Bernanke predicts stagflation. Slowing growth and higher inflation. The ‘good news’ is unemployment will range from 8.4 to 8.7 percent over the next 3 years.
Read the full CNBC report.
The Fed cut its growth estimate for 2011 to between 3.1 percent and 3.3 percent from a January forecast of 3.4 percent to 3.9 percent.
The Fed also raised its estimate of inflation this year to a range of 2.1 percent to 2.8 percent, taking into account a recent surge in oil prices. However, it bumped its core inflation forecasts only marginally to a 1.3 percent to 1.6 percent range.
What must Obama be thinking? …, uh lousy day, one stinkin day! Bernanke did me in. waited til after th ‘lection, Ida won, #2&$#% it! (People don’t think in regular words).
But I wonder…hmm. It was Bernanke’s move alright, but the background in which it occurred was the resounding defeat of the Democratic party. A thousand uncertainties were removed. The election results leave no doubt whatsoever that the Obama agenda has been capped. The free market system is very flexible. It can accommodate a wide set of rules, but the one thing that stops it cold is when the game has an unknown set of rules.
Now we are sure Cap and Trade is dead. Card Check is too. The “1099 rule” will be withdrawn. Obamacare will, at a minimum, be modified to something less onerous for business. Now you can estimate the cost of adding an employee where you couldn’t do that before. Maxine Waters’ comment that “Socialism is the goal” rings hollow now. Her threat is now but a joke.

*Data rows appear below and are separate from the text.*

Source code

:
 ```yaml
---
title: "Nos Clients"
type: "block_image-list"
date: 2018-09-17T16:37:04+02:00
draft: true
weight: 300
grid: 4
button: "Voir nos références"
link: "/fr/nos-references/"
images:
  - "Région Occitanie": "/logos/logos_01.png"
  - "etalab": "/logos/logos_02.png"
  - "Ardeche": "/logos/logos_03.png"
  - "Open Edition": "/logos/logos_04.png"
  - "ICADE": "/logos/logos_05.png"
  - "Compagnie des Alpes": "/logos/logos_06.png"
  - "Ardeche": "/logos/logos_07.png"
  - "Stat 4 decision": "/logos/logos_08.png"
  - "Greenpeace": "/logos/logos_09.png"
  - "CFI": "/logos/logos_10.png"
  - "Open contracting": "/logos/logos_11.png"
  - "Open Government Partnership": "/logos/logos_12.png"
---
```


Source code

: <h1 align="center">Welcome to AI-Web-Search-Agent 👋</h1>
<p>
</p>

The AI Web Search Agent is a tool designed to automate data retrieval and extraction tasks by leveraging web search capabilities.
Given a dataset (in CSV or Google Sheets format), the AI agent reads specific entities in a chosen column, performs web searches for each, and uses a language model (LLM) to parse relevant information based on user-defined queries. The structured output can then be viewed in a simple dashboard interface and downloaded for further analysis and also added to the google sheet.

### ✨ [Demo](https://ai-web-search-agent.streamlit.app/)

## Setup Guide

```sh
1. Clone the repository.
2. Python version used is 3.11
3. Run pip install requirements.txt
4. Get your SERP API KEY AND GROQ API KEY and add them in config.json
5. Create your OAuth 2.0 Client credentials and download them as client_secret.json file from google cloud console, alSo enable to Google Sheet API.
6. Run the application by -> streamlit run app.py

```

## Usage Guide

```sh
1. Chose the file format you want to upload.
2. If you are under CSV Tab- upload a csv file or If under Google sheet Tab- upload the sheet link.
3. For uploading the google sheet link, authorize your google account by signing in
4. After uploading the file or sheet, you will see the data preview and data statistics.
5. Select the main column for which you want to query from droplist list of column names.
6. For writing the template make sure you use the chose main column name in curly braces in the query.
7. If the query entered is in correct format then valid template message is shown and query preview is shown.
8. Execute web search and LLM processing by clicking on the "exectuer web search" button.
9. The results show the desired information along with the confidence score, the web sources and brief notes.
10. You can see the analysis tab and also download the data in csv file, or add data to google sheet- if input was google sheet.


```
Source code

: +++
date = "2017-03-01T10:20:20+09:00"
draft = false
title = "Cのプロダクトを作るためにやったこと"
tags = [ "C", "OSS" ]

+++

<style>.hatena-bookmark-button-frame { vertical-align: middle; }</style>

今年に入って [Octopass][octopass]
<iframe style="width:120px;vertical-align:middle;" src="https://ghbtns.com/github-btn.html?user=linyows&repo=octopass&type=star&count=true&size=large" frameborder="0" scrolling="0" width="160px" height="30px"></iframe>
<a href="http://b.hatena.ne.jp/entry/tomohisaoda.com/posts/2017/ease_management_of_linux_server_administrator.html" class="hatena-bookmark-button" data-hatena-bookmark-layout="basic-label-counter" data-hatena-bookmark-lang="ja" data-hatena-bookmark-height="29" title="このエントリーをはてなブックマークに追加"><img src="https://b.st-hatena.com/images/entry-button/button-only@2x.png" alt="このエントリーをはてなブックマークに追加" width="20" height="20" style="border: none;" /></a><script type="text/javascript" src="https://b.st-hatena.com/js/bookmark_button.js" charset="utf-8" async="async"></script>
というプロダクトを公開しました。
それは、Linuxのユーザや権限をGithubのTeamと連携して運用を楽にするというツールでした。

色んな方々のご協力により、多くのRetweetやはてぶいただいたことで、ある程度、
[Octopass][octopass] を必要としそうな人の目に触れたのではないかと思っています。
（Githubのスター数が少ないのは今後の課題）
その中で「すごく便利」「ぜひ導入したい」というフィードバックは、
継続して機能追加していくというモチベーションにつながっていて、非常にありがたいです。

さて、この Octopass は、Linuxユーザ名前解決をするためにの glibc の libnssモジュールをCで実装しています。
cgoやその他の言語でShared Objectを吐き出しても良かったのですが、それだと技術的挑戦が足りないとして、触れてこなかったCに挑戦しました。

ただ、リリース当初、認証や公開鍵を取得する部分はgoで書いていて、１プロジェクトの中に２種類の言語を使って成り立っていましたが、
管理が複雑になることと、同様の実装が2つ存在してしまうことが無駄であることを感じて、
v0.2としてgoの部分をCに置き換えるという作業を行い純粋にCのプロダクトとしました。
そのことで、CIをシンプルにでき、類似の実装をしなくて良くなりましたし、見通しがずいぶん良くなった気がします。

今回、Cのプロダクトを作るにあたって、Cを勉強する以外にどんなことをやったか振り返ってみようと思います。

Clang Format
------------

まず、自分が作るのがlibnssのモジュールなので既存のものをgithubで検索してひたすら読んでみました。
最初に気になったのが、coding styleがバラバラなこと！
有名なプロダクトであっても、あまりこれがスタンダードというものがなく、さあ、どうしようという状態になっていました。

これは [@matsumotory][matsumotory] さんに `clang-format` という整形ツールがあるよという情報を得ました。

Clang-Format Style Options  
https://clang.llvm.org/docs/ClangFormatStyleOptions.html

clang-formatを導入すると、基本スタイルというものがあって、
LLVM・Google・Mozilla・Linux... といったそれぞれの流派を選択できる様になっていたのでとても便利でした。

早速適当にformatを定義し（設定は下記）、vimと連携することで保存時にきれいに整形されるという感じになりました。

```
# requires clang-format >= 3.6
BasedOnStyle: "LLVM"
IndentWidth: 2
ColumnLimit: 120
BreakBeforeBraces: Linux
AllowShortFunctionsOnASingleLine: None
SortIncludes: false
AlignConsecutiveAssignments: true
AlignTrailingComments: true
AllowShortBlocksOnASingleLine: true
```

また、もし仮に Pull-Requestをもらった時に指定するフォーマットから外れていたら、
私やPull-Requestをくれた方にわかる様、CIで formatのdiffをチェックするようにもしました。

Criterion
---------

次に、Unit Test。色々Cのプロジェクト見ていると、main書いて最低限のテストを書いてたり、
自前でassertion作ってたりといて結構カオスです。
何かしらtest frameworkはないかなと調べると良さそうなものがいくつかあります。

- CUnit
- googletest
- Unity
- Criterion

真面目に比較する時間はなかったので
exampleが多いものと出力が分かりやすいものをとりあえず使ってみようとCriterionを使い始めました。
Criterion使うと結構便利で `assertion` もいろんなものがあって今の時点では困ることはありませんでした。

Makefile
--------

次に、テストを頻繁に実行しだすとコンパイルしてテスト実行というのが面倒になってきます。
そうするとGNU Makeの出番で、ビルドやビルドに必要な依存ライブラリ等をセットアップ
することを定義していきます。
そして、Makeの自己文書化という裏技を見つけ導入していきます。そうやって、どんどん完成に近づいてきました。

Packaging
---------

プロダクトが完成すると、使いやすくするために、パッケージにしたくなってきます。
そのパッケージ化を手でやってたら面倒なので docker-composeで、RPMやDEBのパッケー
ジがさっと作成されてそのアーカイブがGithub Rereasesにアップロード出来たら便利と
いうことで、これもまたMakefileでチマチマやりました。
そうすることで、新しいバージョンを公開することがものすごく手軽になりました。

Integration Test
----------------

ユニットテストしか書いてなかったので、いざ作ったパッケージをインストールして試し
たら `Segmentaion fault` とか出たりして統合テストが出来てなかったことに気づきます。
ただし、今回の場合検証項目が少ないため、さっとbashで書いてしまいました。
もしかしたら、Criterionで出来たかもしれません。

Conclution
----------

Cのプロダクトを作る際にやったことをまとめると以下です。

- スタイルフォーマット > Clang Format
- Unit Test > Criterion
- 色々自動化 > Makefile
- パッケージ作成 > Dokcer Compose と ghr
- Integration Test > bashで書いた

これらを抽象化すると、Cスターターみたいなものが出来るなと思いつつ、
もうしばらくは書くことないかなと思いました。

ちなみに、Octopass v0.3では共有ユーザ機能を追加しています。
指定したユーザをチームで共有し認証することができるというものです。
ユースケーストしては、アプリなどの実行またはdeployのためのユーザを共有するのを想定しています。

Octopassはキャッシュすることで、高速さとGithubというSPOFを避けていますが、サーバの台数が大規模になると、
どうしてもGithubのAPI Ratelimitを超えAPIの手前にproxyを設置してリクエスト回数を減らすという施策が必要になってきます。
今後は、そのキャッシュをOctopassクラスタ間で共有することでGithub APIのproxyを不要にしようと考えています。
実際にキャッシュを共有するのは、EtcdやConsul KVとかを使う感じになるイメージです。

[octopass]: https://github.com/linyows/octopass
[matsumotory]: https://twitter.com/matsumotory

Bernanke’s step was risky and bold. It could take the economy either way. It all but assures Carteresque stagflation if businesses don’t respond. It offers good promise if they do. The market would not react to such a step as it did if it were a step into a darkness willed with unknowns. No Barack, it was not the election that you lost by a day, it was the election that saved the stock market by a day, or maybe it was two.